J. Kissel, T. Sanchez, E. Goetz, L. Dartez

*EDIT* This limitation is only pulling out data with test points from the A0/B0 filter outputs due to them being recorded in single precision, not double precision. The actual data for all internal calculations is double precisions, and in fact for the final calibrated gravitational wave strain is both calculated in, and then stored in frames as, double precision.

Back in July 2024 when I started to characterize the super-16 kHz-Nyquist frequency data off the OMC DCPDs with the live 524 kHz channels. See LHO:78516 for the whole story, but we got stalled when we ran into what we believed was some sort of single-precision, numerical precision noise, limited at the equivalent of 1e12 [A/rtHz] DCPD current or 1e-6 [V/rtHz] ADC voltage.

In LHO:78559, we ruled out single-point precision calculation of the ASD when we ran the same DCPD signal through a special version of DTT which uses double-precision to calculate the pwelch algorithm. That version of the data proved that the high frequency limitation is still there, and NOT the precision of DTT.
In that same data set, we also showed that if you ask DTT to remove the mean, i.e. large DC component of the signal, it also did NOT have any impact on this limit.

And it's in removing the mean that we reveal / confirm that it is "single-point precision" limit in the test point readbacks. 
Check out 1st attachment which is the data from LHO:78559, but with no DTT calibration applied. That means the channels are calibrated into the units of whatever they are coming off of the front-end -- in this case milliamps, or [mA].

The DC value of the test point channel during the time of measurement was ~20 [mA].

The front-end computes all its filtering in double precision, but the readbacks of the products of those calculations are single-point precision. An IEEE 754 32-bit base-2 floating-point, single precision channel has 24 bits of significance (excluding the sign and exponent) to hold the entire frequency dependent content of the time-series that has a DC value of ~20 [mA]. The (front end filtering algorithm?) rounds the 20.43 DC component to the nearest 2^n value, i.e. 2^5 = 32 ["mA"]. 

Eq. 2.2 of Liquid instruments article on quantization noise suggests that the amplitude spectral density of 1 bit spread across the 0 to 2^18 Hz (f_Nyquist) frequency range over which we care is 
    n_{ASD,RMS} = sqrt( DELTA^2 / (12 * f_Nyquist) ) 
                
                = DELTA * sqrt( 1 / 12 * 1/f_Nyquist )  
where 
    - DELTA is the minimum step resolution (i.e. the peak value / number of significant bits), 
    - the factor or 1/12 comes from the expectation value of the noise power derived from the integral of the product of instantaneous noise power and the probability that that power is distributed across one, specifically the least significant, bit
        (and we use the square root because we want the amplitude not the power)
    - the factor of 1/f_Nyquist comes from spreading out the (presumably frequency independent) power over the entire frequency range
        (and again, we use square root because we want the amplitude not the power)
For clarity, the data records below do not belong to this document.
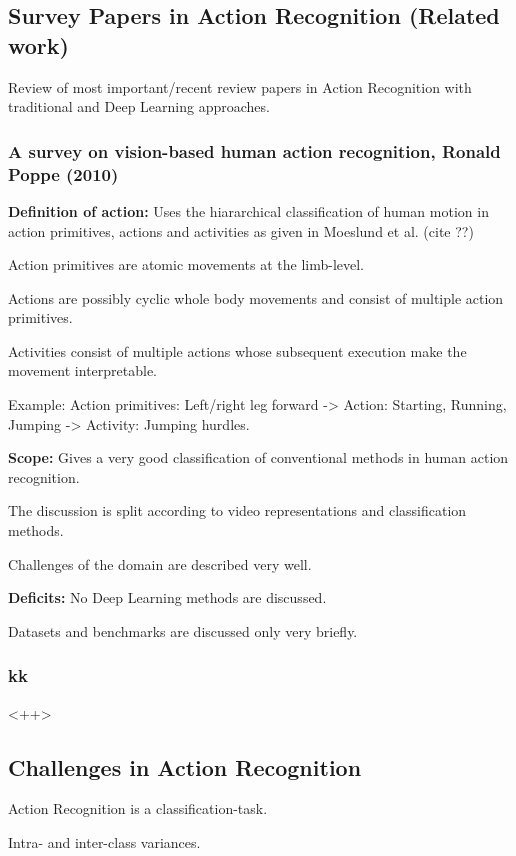 \documentclass{scrartcl}
\begin{document}
\subsection{Survey Papers in Action Recognition (Related work)}

Review of most important/recent review papers in Action Recognition with traditional and Deep Learning approaches.

\subsubsection{A survey on vision-based human action recognition, Ronald Poppe (2010)}

\textbf{Definition of action:} Uses the hiararchical classification of human motion in action primitives, actions and activities as given in Moeslund et al. (cite ??)

Action primitives are atomic movements at the limb-level.

Actions are possibly cyclic whole body movements and consist of multiple action primitives.

Activities consist of multiple actions whose subsequent execution make the movement interpretable.

Example: Action primitives: Left/right leg forward -> Action: Starting, Running, Jumping -> Activity: Jumping hurdles.

\textbf{Scope:} Gives a very good classification of conventional methods in human action recognition.

The discussion is split according to video representations and classification methods.

Challenges of the domain are described very well.

\textbf{Deficits:} No Deep Learning methods are discussed. 

Datasets and benchmarks are discussed only very briefly.

\subsubsection{kk}<++>


\subsection{Challenges in Action Recognition}
Action Recognition is a classification-task.

Intra- and inter-class variances.
\end{document}
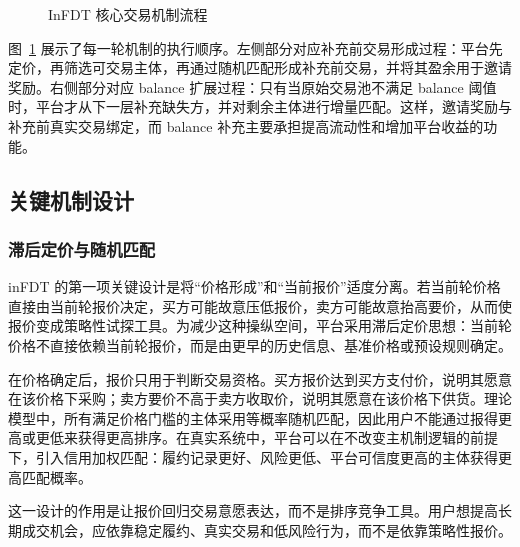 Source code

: \documentclass[UTF8,a4paper,12pt]{ctexart}
\begin{document}
\begin{figure}[htbp]
{
    }
    \caption{InFDT 核心交易机制流程}
    \label{fig:infdt-mechanism-flow}
\end{figure}

图~\ref{fig:infdt-mechanism-flow} 展示了每一轮机制的执行顺序。左侧部分对应补充前交易形成过程：平台先定价，再筛选可交易主体，再通过随机匹配形成补充前交易，并将其盈余用于邀请奖励。右侧部分对应 balance 扩展过程：只有当原始交易池不满足 balance 阈值时，平台才从下一层补充缺失方，并对剩余主体进行增量匹配。这样，邀请奖励与补充前真实交易绑定，而 balance 补充主要承担提高流动性和增加平台收益的功能。

\subsection{关键机制设计}

\subsubsection{滞后定价与随机匹配}

inFDT 的第一项关键设计是将“价格形成”和“当前报价”适度分离。若当前轮价格直接由当前轮报价决定，买方可能故意压低报价，卖方可能故意抬高要价，从而使报价变成策略性试探工具。为减少这种操纵空间，平台采用滞后定价思想：当前轮价格不直接依赖当前轮报价，而是由更早的历史信息、基准价格或预设规则确定。

在价格确定后，报价只用于判断交易资格。买方报价达到买方支付价，说明其愿意在该价格下采购；卖方要价不高于卖方收取价，说明其愿意在该价格下供货。理论模型中，所有满足价格门槛的主体采用等概率随机匹配，因此用户不能通过报得更高或更低来获得更高排序。在真实系统中，平台可以在不改变主机制逻辑的前提下，引入信用加权匹配：履约记录更好、风险更低、平台可信度更高的主体获得更高匹配概率。

这一设计的作用是让报价回归交易意愿表达，而不是排序竞争工具。用户想提高长期成交机会，应依靠稳定履约、真实交易和低风险行为，而不是依靠策略性报价。
\end{document}
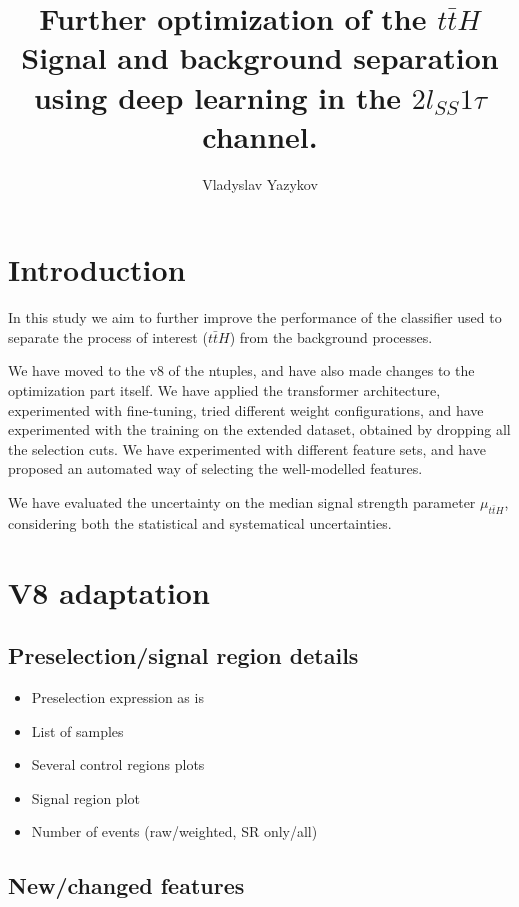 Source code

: \documentclass[twoside,draft,a4paper]{article}
\title{Further optimization of the $t\bar{t}H$ Signal and background separation using deep learning in the $2l_{SS}1\tau$ channel.}
\author{Vladyslav Yazykov}
\begin{document}
\maketitle



\section{Introduction}

In this study we aim to further improve the performance of the classifier used to separate the process of interest
($t\bar{t}H$) from the background processes.

We have moved to the v8 of the ntuples, and have also made changes to the optimization part itself. We have applied the
transformer architecture, experimented with fine-tuning, tried different weight configurations, and have experimented
with the training on the extended dataset, obtained by dropping all the selection cuts. We have experimented with
different feature sets, and have proposed an automated way of selecting the well-modelled features.

We have evaluated the uncertainty on the median signal strength parameter $\mu_{t\bar{t}H}$, considering both the
statistical and systematical uncertainties.



\section{V8 adaptation}


\subsection{Preselection/signal region details}

\begin{itemize}
    \item Preselection expression as is
    \item List of samples
    \item Several control regions plots
    \item Signal region plot
    \item Number of events (raw/weighted, SR only/all)
\end{itemize}


\subsection{New/changed features}
\end{document}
In line-by-line math, that's 
     [[ 32 ["mA"_DC]              peak value
        * (1/2^24)                significant bits in single precision) ]]
     [[ 1 bit 
        * (1/sqrt(12))              expectation value quantization noise amplitude spread across 1 bit
        * (1/sqrt(2^18 Hz))         quantization noise spread across 0 to Nyquist frequency range
        ]] 

     = [ 32 / (2^24) ] * sqrt[ 1 / (12 * 2^18) ]

     = 1.07539868e-9 ["mA"/rtHz]
 
This number *exactly* the high-frequency asymptote we see. BINGO!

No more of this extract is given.